DATA FOR THIS TASK:
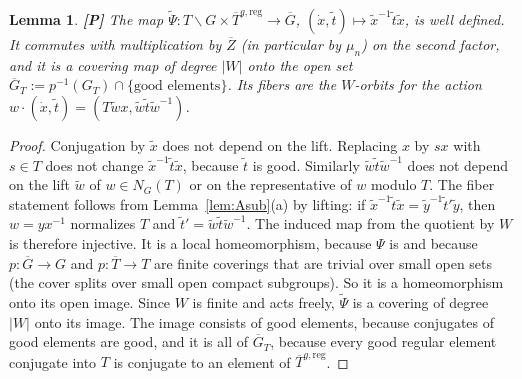 \documentclass[12pt]{article}
\newcommand{\ov}[1]{\overline{#1}}
\newcommand{\reg}{\mathrm{reg}}
\newcommand{\Gb}{\ov{G}}
\newcommand{\Zb}{\ov{Z}}
\newcommand{\Tb}{\ov{T}}
\newcommand{\Pv}{\textbf{[P]}}
\theoremstyle{plain}
\newtheorem{lemma}[theorem]{Lemma}
\theoremstyle{definition}
\begin{document}
\begin{lemma}\label{lem:Acover}\Pv
The map $\tilde\Psi:T\backslash G\times\Tb^{g,\reg}\to\Gb$, $(\dot x,\tilde t)\mapsto\tilde x^{-1}\tilde t\tilde x$, is well defined. It commutes with multiplication by $\Zb$ (in particular by $\mu_n$) on the second factor, and it is a covering map of degree $|W|$ onto the open set $\Gb_T:=p^{-1}(G_T)\cap\{\text{good elements}\}$. Its fibers are the $W$-orbits for the action $w\cdot(\dot x,\tilde t)=(T\tilde w x,\tilde w\tilde t\tilde w^{-1})$.
\end{lemma}
\begin{proof}
Conjugation by $\tilde x$ does not depend on the lift. Replacing $x$ by $sx$ with $s\in T$ does not change $\tilde x^{-1}\tilde t\tilde x$, because $\tilde t$ is good. Similarly $\tilde w\tilde t\tilde w^{-1}$ does not depend on the lift $\tilde w$ of $w\in N_G(T)$ or on the representative of $w$ modulo $T$. The fiber statement follows from Lemma~\ref{lem:Asub}(a) by lifting: if $\tilde x^{-1}\tilde t\tilde x=\tilde y^{-1}\tilde t'\tilde y$, then $w=yx^{-1}$ normalizes $T$ and $\tilde t'=\tilde w\tilde t\tilde w^{-1}$. The induced map from the quotient by $W$ is therefore injective. It is a local homeomorphism, because $\Psi$ is and because $p:\Gb\to G$ and $p:\Tb\to T$ are finite coverings that are trivial over small open sets (the cover splits over small open compact subgroups). So it is a homeomorphism onto its open image. Since $W$ is finite and acts freely, $\tilde\Psi$ is a covering of degree $|W|$ onto its image. The image consists of good elements, because conjugates of good elements are good, and it is all of $\Gb_T$, because every good regular element conjugate into $T$ is conjugate to an element of $\Tb^{g,\reg}$.
\end{proof}
\end{document}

PROBLEM TO WORK ON:
Reproduce all of the data exactly; the pictures do not belong in the copy.

SOLUTION TO THIS EXERCISE:
 \documentclass[12pt]{article}
\newcommand{\ov}[1]{\overline{#1}}
\newcommand{\reg}{\mathrm{reg}}
\newcommand{\Gb}{\ov{G}}
\newcommand{\Zb}{\ov{Z}}
\newcommand{\Tb}{\ov{T}}
\newcommand{\Pv}{\textbf{[P]}}
\theoremstyle{plain}
\newtheorem{lemma}[theorem]{Lemma}
\theoremstyle{definition}
\begin{document}
\begin{lemma}\label{lem:Acover}\Pv
The map $\tilde\Psi:T\backslash G\times\Tb^{g,\reg}\to\Gb$, $(\dot x,\tilde t)\mapsto\tilde x^{-1}\tilde t\tilde x$, is well defined. It commutes with multiplication by $\Zb$ (in particular by $\mu_n$) on the second factor, and it is a covering map of degree $|W|$ onto the open set $\Gb_T:=p^{-1}(G_T)\cap\{\text{good elements}\}$. Its fibers are the $W$-orbits for the action $w\cdot(\dot x,\tilde t)=(T\tilde w x,\tilde w\tilde t\tilde w^{-1})$.
\end{lemma}
\begin{proof}
Conjugation by $\tilde x$ does not depend on the lift. Replacing $x$ by $sx$ with $s\in T$ does not change $\tilde x^{-1}\tilde t\tilde x$, because $\tilde t$ is good. Similarly $\tilde w\tilde t\tilde w^{-1}$ does not depend on the lift $\tilde w$ of $w\in N_G(T)$ or on the representative of $w$ modulo $T$. The fiber statement follows from Lemma~\ref{lem:Asub}(a) by lifting: if $\tilde x^{-1}\tilde t\tilde x=\tilde y^{-1}\tilde t'\tilde y$, then $w=yx^{-1}$ normalizes $T$ and $\tilde t'=\tilde w\tilde t\tilde w^{-1}$. The induced map from the quotient by $W$ is therefore injective. It is a local homeomorphism, because $\Psi$ is and because $p:\Gb\to G$ and $p:\Tb\to T$ are finite coverings that are trivial over small open sets (the cover splits over small open compact subgroups). So it is a homeomorphism onto its open image. Since $W$ is finite and acts freely, $\tilde\Psi$ is a covering of degree $|W|$ onto its image. The image consists of good elements, because conjugates of good elements are good, and it is all of $\Gb_T$, because every good regular element conjugate into $T$ is conjugate to an element of $\Tb^{g,\reg}$.
\end{proof}
\end{document}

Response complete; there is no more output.